The Louisiana Third Circuit Court of Appeal held that an insurer waived coverage defenses where the insurer failed to timely assert the specific coverage defense prior to the assignment of defense counsel by the insurer via a reservation of rights. See Teresa Jeffries v. Prime Insurance Company, et al., 2021-161 (La.App. 3 Cir. 11/3/21), — So.3d —-.
In Jeffries, Elvis Thompson was driving an eighteen-wheeler owned by Graham Trucking, Inc. which was insured by Prime Insurance Company when he was involved in an automobile accident on March 31, 2017. Teresa Jeffries then sued Thompson and Graham and asserted claims directly against Prime via the Louisiana Direct Action Statute.
Prime assigned defense counsel who answered the lawsuit on behalf of its insured, Graham, and then filed a separate answer on behalf of Thompson. In those answers, Prime pled the limitations, terms and conditions of the policy “as if copied in extenso.” Additionally, counsel assigned by Prime continued to represent all three defendants until days before trial was to begin and no reservation of rights letter was proven to have been received by Graham or Thompson.
“Just days” before the October 7, 2019 trial, Prime filed a motion to continue the trial. Prime’s assigned defense counsel argued that he had a “conflict” in representing all three of the defendants at trial because Prime now sought to exclude coverage on the alleged basis that Thompson was an “unscheduled driver” not covered by policy. The trial court issued a ruling finding “no conflict. If there was a conflict I find that it’s been waived by the insurance company.” The appellate court affirmed.
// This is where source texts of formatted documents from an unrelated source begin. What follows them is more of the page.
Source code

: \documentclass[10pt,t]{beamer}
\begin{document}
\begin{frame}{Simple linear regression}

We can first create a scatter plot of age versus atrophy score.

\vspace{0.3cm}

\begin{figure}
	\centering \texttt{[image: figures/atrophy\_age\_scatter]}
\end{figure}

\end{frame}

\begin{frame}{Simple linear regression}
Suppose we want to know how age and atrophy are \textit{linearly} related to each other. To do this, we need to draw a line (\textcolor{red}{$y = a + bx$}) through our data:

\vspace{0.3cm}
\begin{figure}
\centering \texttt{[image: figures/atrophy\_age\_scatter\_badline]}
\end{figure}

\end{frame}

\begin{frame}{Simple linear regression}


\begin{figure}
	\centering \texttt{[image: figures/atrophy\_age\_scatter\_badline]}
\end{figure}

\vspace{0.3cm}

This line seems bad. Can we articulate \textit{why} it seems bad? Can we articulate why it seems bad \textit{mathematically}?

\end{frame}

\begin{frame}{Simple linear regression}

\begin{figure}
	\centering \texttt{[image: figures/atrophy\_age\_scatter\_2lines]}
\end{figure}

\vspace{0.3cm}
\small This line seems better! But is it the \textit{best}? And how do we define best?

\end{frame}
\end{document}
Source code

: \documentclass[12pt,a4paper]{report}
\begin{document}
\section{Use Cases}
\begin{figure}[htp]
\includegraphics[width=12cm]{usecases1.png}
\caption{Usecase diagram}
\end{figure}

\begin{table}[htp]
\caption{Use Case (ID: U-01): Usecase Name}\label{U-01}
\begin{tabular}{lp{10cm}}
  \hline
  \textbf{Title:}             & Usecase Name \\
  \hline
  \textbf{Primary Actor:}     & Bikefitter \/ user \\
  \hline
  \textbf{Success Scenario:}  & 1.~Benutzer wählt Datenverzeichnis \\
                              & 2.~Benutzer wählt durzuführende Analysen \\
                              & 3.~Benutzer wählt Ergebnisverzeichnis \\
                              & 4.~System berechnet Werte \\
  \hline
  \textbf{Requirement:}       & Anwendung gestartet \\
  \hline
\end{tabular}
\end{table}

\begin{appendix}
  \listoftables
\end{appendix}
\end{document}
Jeffries reinforced long-standing Louisiana jurisprudence that an insurer must timely issue a reservation of rights to the insured if the carrier wishes to offer a defense and reserve the right to assert coverage defenses. This rule applies not just to the insured, but to any other defendant who may be owed coverage under the policy and the carrier must be prepared to prove that the reservation of rights letter was actually received by those persons.
Here, Prime hired a single lawyer for all three defendants, no reservation of rights letter was proven to have been received by the insured or to have been sent or received by Graham. As explained by the court in Jeffries, due to the insurer’s actions “…the insured were led to believe the insurer had relinquished its coverage defenses as the insurer continued to defends the insureds while having knowledge of facts indicating noncoverage.”